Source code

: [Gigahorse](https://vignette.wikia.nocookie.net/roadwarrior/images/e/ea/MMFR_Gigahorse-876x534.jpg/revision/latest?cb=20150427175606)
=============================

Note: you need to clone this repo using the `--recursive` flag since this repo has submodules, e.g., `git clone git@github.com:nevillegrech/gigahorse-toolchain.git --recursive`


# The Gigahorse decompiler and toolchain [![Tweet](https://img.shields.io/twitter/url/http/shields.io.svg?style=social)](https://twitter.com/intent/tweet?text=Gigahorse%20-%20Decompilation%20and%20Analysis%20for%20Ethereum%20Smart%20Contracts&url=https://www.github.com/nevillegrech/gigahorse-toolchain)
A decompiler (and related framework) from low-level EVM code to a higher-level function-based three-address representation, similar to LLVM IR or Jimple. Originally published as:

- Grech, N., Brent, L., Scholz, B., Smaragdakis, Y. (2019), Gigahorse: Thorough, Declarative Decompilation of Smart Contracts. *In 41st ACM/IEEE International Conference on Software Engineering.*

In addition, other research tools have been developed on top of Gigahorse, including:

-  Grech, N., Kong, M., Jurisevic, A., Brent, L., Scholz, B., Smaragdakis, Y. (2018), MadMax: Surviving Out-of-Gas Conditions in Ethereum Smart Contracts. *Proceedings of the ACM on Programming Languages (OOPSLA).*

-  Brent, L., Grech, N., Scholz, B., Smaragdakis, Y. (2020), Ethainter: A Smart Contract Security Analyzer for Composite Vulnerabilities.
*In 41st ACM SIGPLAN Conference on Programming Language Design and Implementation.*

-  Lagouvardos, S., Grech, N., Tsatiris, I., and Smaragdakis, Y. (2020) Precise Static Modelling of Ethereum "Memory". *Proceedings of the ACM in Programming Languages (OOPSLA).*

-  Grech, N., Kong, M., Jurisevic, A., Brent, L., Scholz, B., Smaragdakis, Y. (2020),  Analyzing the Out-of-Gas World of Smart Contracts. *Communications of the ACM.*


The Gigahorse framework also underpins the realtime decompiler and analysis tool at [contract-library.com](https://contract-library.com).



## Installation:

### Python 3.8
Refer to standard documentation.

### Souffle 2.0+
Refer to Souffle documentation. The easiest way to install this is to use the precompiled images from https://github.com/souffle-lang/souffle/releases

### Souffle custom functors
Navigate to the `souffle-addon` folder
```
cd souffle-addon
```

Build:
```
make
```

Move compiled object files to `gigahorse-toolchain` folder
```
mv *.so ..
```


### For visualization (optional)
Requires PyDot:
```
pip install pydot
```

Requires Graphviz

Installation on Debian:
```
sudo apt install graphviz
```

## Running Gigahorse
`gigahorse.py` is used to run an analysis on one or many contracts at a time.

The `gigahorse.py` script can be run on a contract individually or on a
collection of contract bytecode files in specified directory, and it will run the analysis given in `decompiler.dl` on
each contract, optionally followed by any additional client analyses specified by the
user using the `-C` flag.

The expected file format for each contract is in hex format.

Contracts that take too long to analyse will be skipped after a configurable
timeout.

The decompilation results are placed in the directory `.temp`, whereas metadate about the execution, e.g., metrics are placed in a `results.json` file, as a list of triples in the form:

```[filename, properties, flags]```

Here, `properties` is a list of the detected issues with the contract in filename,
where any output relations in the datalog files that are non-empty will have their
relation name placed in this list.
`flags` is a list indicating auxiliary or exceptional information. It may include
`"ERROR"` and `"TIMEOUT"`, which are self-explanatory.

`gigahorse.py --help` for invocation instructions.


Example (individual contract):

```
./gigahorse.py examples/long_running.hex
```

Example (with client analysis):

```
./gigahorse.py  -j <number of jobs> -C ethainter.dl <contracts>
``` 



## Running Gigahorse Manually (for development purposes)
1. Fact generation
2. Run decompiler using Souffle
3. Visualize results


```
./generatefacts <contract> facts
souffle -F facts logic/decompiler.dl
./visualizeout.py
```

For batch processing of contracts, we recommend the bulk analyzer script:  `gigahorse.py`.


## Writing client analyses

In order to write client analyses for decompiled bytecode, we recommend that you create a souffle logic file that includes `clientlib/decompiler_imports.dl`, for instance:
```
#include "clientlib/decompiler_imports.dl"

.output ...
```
============================================================
■ **Exercise prompt**: Look through the entries and copy every line in which the string "script" appears.

■ **Exercise answer**:
The `gigahorse.py` script can be run on a contract individually or on a
For batch processing of contracts, we recommend the bulk analyzer script:  `gigahorse.py`.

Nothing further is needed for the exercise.